GDC 2020: How Call of Duty: Modern Warfare’s latency got ‘fixed’ after the beta

Infinity Ward explains how a "zealous YouTube fan" changed their approach to latency in Modern Warfare

Call of Duty: Modern Warfare makes use of a variety of techniques to mitigate the effects of different types of network latency across all the players in a given match. Infinity Ward offered a brief overview of how its netcode works in a video ahead of the launch of Modern Warfare, and during this week’s digital Game Developers Conference, the studio has provided a more detailed breakdown of its approach to networking – and how that approach was affected by some high-profile YouTube videos.

The issue any competitive game runs into is how best to synchronise the state of the server with the state of the game client on your home machine. If things get out of sync, you’ll jump around the environment, or see other players do the same, until the server and the client can start agreeing with each other again.

Modern Warfare runs on dedicated servers, as Infinity Ward’s director of online engineering, Mitchell Sanborn explains during his GDC talk, so data from the game on your machine at home gets sent to the server, gets processed alongside the data from every other player in a match, and then the server sends the results back to your client. So whatever’s on the server is the ‘real’ version of the match, and the game you’re playing at home is just a visualisation of it.

When connection issues occur, both the game clients and the server will try to smartly guess at the missing information.
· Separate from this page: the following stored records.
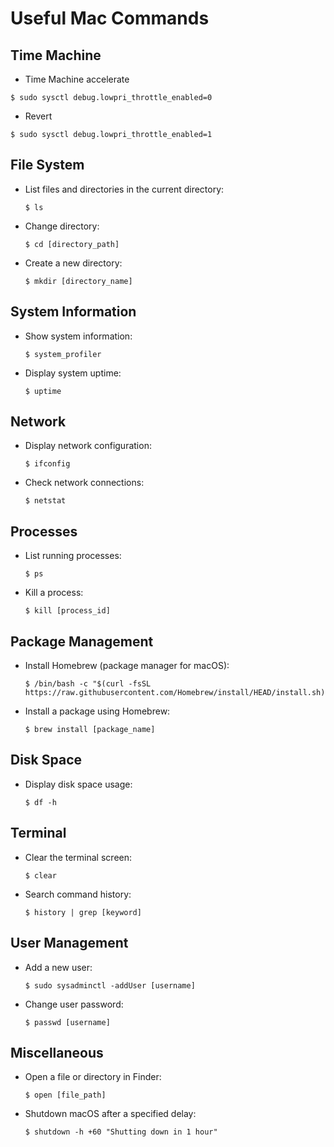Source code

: # Useful Mac Commands

## Time Machine

- Time Machine accelerate
```
$ sudo sysctl debug.lowpri_throttle_enabled=0
```
- Revert
```
$ sudo sysctl debug.lowpri_throttle_enabled=1
```

## File System

- List files and directories in the current directory:
  ```
  $ ls
  ```
- Change directory:
  ```
  $ cd [directory_path]
  ```
- Create a new directory:
  ```
  $ mkdir [directory_name]
  ```

## System Information

- Show system information:
  ```
  $ system_profiler
  ```
- Display system uptime:
  ```
  $ uptime
  ```

## Network

- Display network configuration:
  ```
  $ ifconfig
  ```
- Check network connections:
  ```
  $ netstat
  ```

## Processes

- List running processes:
  ```
  $ ps
  ```
- Kill a process:
  ```
  $ kill [process_id]
  ```

## Package Management

- Install Homebrew (package manager for macOS):
  ```
  $ /bin/bash -c "$(curl -fsSL https://raw.githubusercontent.com/Homebrew/install/HEAD/install.sh)"
  ```
- Install a package using Homebrew:
  ```
  $ brew install [package_name]
  ```

## Disk Space

- Display disk space usage:
  ```
  $ df -h
  ```

## Terminal

- Clear the terminal screen:
  ```
  $ clear
  ```
- Search command history:
  ```
  $ history | grep [keyword]
  ```

## User Management

- Add a new user:
  ```
  $ sudo sysadminctl -addUser [username]
  ```
- Change user password:
  ```
  $ passwd [username]
  ```

## Miscellaneous

- Open a file or directory in Finder:
  ```
  $ open [file_path]
  ```
- Shutdown macOS after a specified delay:
  ```
  $ shutdown -h +60 "Shutting down in 1 hour"
  ```
  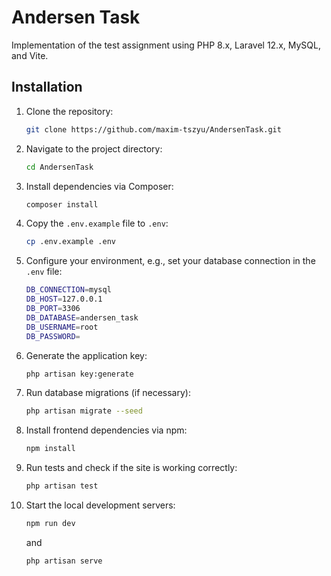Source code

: 
# Andersen Task

Implementation of the test assignment using PHP 8.x, Laravel 12.x, MySQL, and Vite.

## Installation

1. Clone the repository:

    ```bash
    git clone https://github.com/maxim-tszyu/AndersenTask.git
    ```

2. Navigate to the project directory:

    ```bash
    cd AndersenTask
    ```

3. Install dependencies via Composer:

    ```bash
    composer install
    ```

4. Copy the `.env.example` file to `.env`:

    ```bash
    cp .env.example .env
    ```

5. Configure your environment, e.g., set your database connection in the `.env` file:

    ```bash
    DB_CONNECTION=mysql
    DB_HOST=127.0.0.1
    DB_PORT=3306
    DB_DATABASE=andersen_task
    DB_USERNAME=root
    DB_PASSWORD=
    ```

6. Generate the application key:

    ```bash
    php artisan key:generate
    ```

7. Run database migrations (if necessary):

    ```bash
    php artisan migrate --seed
    ```

8. Install frontend dependencies via npm:

    ```bash
    npm install
    ```

9. Run tests and check if the site is working correctly:

    ```bash
    php artisan test
    ```

10. Start the local development servers:

    ```bash
    npm run dev
    ```
    and

    ```bash
    php artisan serve
    ```

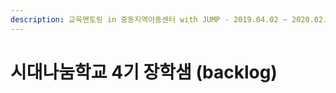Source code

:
 ```yaml
---
description: 교육멘토링 in 중동지역아동센터 with JUMP - 2019.04.02 ~ 2020.02.28
---
```


# 시대나눔학교 4기 장학샘 \(backlog\)

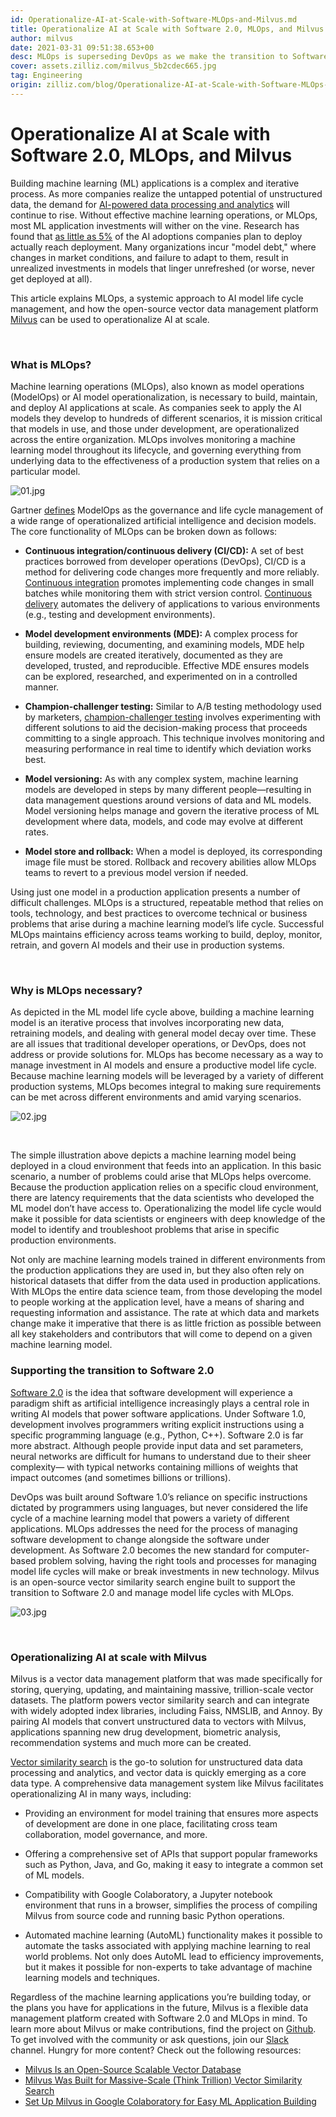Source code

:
 ```yaml
---
id: Operationalize-AI-at-Scale-with-Software-MLOps-and-Milvus.md
title: Operationalize AI at Scale with Software 2.0, MLOps, and Milvus
author: milvus
date: 2021-03-31 09:51:38.653+00
desc: MLOps is superseding DevOps as we make the transition to Software 2.0. Find  what model operations is, and how the open-source vector database Milvus supports it.
cover: assets.zilliz.com/milvus_5b2cdec665.jpg
tag: Engineering
origin: zilliz.com/blog/Operationalize-AI-at-Scale-with-Software-MLOps-and-Milvus
---
```


# Operationalize AI at Scale with Software 2.0, MLOps, and Milvus

Building machine learning (ML) applications is a complex and iterative process. As more companies realize the untapped potential of unstructured data, the demand for [AI-powered data processing and analytics](https://milvus.io/blog/Thanks-to-Milvus-Anyone-Can-Build-a-Vector-Database-for-1-Billion-Images.md) will continue to rise. Without effective machine learning operations, or MLOps, most ML application investments will wither on the vine. Research has found that [as little as 5%](https://www.forbes.com/sites/cognitiveworld/2020/03/31/modelops-is-the-key-to-enterprise-ai/?sh=44c0f5066f5a) of the AI adoptions companies plan to deploy actually reach deployment. Many organizations incur "model debt," where changes in market conditions, and failure to adapt to them, result in unrealized investments in models that linger unrefreshed (or worse, never get deployed at all).

This article explains MLOps, a systemic approach to AI model life cycle management, and how the open-source vector data management platform [Milvus](https://milvus.io/) can be used to operationalize AI at scale.

<br/>

### What is MLOps?

Machine learning operations (MLOps), also known as model operations (ModelOps) or AI model operationalization, is necessary to build, maintain, and deploy AI applications at scale. As companies seek to apply the AI models they develop to hundreds of different scenarios, it is mission critical that models in use, and those under development, are operationalized across the entire organization. MLOps involves monitoring a machine learning model throughout its lifecycle, and governing everything from underlying data to the effectiveness of a production system that relies on a particular model.

![01.jpg](https://assets.zilliz.com/01_362a07d156.jpg "MLOps governs the life cycle of a machine learning model.")



Gartner [defines](https://www.gartner.com/en/information-technology/glossary/modelops) ModelOps as the governance and life cycle management of a wide range of operationalized artificial intelligence and decision models. The core functionality of MLOps can be broken down as follows:

- **Continuous integration/continuous delivery (CI/CD):** A set of best practices borrowed from developer operations (DevOps), CI/CD is a method for delivering code changes more frequently and more reliably. [Continuous integration](https://www.gartner.com/en/information-technology/glossary/continuous-integration-ci) promotes implementing code changes in small batches while monitoring them with strict version control. [Continuous delivery](https://www.gartner.com/smarterwithgartner/5-steps-to-master-continuous-delivery/) automates the delivery of applications to various environments (e.g., testing and development environments).

- **Model development environments (MDE):** A complex process for building, reviewing, documenting, and examining models, MDE help ensure models are created iteratively, documented as they are developed, trusted, and reproducible. Effective MDE ensures models can be explored, researched, and experimented on in a controlled manner.

- **Champion-challenger testing:** Similar to A/B testing methodology used by marketers, [champion-challenger testing](https://medium.com/decision-automation/what-is-champion-challenger-and-how-does-it-enable-choosing-the-right-decision-f57b8b653149) involves experimenting with different solutions to aid the decision-making process that proceeds committing to a single approach. This technique involves monitoring and measuring performance in real time to identify which deviation works best.

- **Model versioning:** As with any complex system, machine learning models are developed in steps by many different people—resulting in data management questions around versions of data and ML models. Model versioning helps manage and govern the iterative process of ML development where data, models, and code may evolve at different rates.

- **Model store and rollback:** When a model is deployed, its corresponding image file must be stored. Rollback and recovery abilities allow MLOps teams to revert to a previous model version if needed.

Using just one model in a production application presents a number of difficult challenges. MLOps is a structured, repeatable method that relies on tools, technology, and best practices to overcome technical or business problems that arise during a machine learning model’s life cycle. Successful MLOps maintains efficiency across teams working to build, deploy, monitor, retrain, and govern AI models and their use in production systems.

<br/>

### Why is MLOps necessary?

As depicted in the ML model life cycle above, building a machine learning model is an iterative process that involves incorporating new data, retraining models, and dealing with general model decay over time. These are all issues that traditional developer operations, or DevOps, does not address or provide solutions for. MLOps has become necessary as a way to manage investment in AI models and ensure a productive model life cycle. Because machine learning models will be leveraged by a variety of different production systems, MLOps becomes integral to making sure requirements can be met across different environments and amid varying scenarios.

![02.jpg](https://assets.zilliz.com/02_403e7f2fe2.jpg "A machine learning model being deployed in a cloud environment that feeds into an application.")


<br/>

The simple illustration above depicts a machine learning model being deployed in a cloud environment that feeds into an application. In this basic scenario, a number of problems could arise that MLOps helps overcome. Because the production application relies on a specific cloud environment, there are latency requirements that the data scientists who developed the ML model don’t have access to. Operationalizing the model life cycle would make it possible for data scientists or engineers with deep knowledge of the model to identify and troubleshoot problems that arise in specific production environments.

Not only are machine learning models trained in different environments from the production applications they are used in, but they also often rely on historical datasets that differ from the data used in production applications. With MLOps the entire data science team, from those developing the model to people working at the application level, have a means of sharing and requesting information and assistance. The rate at which data and markets change make it imperative that there is as little friction as possible between all key stakeholders and contributors that will come to depend on a given machine learning model.

### Supporting the transition to Software 2.0

[Software 2.0](https://karpathy.medium.com/software-2-0-a64152b37c35) is the idea that software development will experience a paradigm shift as artificial intelligence increasingly plays a central role in writing AI models that power software applications. Under Software 1.0, development involves programmers writing explicit instructions using a specific programming language (e.g., Python, C++). Software 2.0 is far more abstract. Although people provide input data and set parameters, neural networks are difficult for humans to understand due to their sheer complexity— with typical networks containing millions of weights that impact outcomes (and sometimes billions or trillions).

DevOps was built around Software 1.0’s reliance on specific instructions dictated by programmers using languages, but never considered the life cycle of a machine learning model that powers a variety of different applications. MLOps addresses the need for the process of managing software development to change alongside the software under development. As Software 2.0 becomes the new standard for computer-based problem solving, having the right tools and processes for managing model life cycles will make or break investments in new technology. Milvus is an open-source vector similarity search engine built to support the transition to Software 2.0 and manage model life cycles with MLOps.

![03.jpg](https://assets.zilliz.com/03_c63c501995.jpg "How Milvus supports the transition to Software 2.0.")


<br/>

### Operationalizing AI at scale with Milvus

Milvus is a vector data management platform that was made specifically for storing, querying, updating, and maintaining massive, trillion-scale vector datasets. The platform powers vector similarity search and can integrate with widely adopted index libraries, including Faiss, NMSLIB, and Annoy. By pairing AI models that convert unstructured data to vectors with Milvus, applications spanning new drug development, biometric analysis, recommendation systems and much more can be created.

[Vector similarity search](https://blog.milvus.io/vector-similarity-search-hides-in-plain-view-654f8152f8ab) is the go-to solution for unstructured data data processing and analytics, and vector data is quickly emerging as a core data type. A comprehensive data management system like Milvus facilitates operationalizing AI in many ways, including:

- Providing an environment for model training that ensures more aspects of development are done in one place, facilitating cross team collaboration, model governance, and more.

- Offering a comprehensive set of APIs that support popular frameworks such as Python, Java, and Go, making it easy to integrate a common set of ML models.

- Compatibility with Google Colaboratory, a Jupyter notebook environment that runs in a browser, simplifies the process of compiling Milvus from source code and running basic Python operations.

- Automated machine learning (AutoML) functionality makes it possible to automate the tasks associated with applying machine learning to real world problems. Not only does AutoML lead to efficiency improvements, but it makes it possible for non-experts to take advantage of machine learning models and techniques.

Regardless of the machine learning applications you’re building today, or the plans you have for applications in the future, Milvus is a flexible data management platform created with Software 2.0 and MLOps in mind. To learn more about Milvus or make contributions, find the project on [Github](https://github.com/milvus-io). To get involved with the community or ask questions, join our [Slack](https://join.slack.com/t/milvusio/shared_invite/zt-e0u4qu3k-bI2GDNys3ZqX1YCJ9OM~GQ) channel. Hungry for more content? Check out the following resources:

- [Milvus Is an Open-Source Scalable Vector Database](https://milvus.io/blog/Milvus-Is-an-Open-Source-Scalable-Vector-Database.md)
- [Milvus Was Built for Massive-Scale (Think Trillion) Vector Similarity Search](https://milvus.io/blog/Milvus-Was-Built-for-Massive-Scale-Think-Trillion-Vector-Similarity-Search.md)
- [Set Up Milvus in Google Colaboratory for Easy ML Application Building](https://milvus.io/blog/Set-Up-Milvus-in-Google-Colaboratory-for-Easy-ML-Application-Building.md)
So if the data you’re sending to the server gets interrupted, the server will extrapolate your position – meaning that it will continue to assume you’re moving in the same direction as your last input, then correct itself when the connection is restored. In other cases, the server might force you to line up where it thinks you’re supposed to be through prediction.

On the client side, the game starts building up a buffer of inputs before sending them to the server in an effort to avoid forcing the server to extrapolate or predict where you’re going to be. That means that the server will have more accurate information about where you are on the map.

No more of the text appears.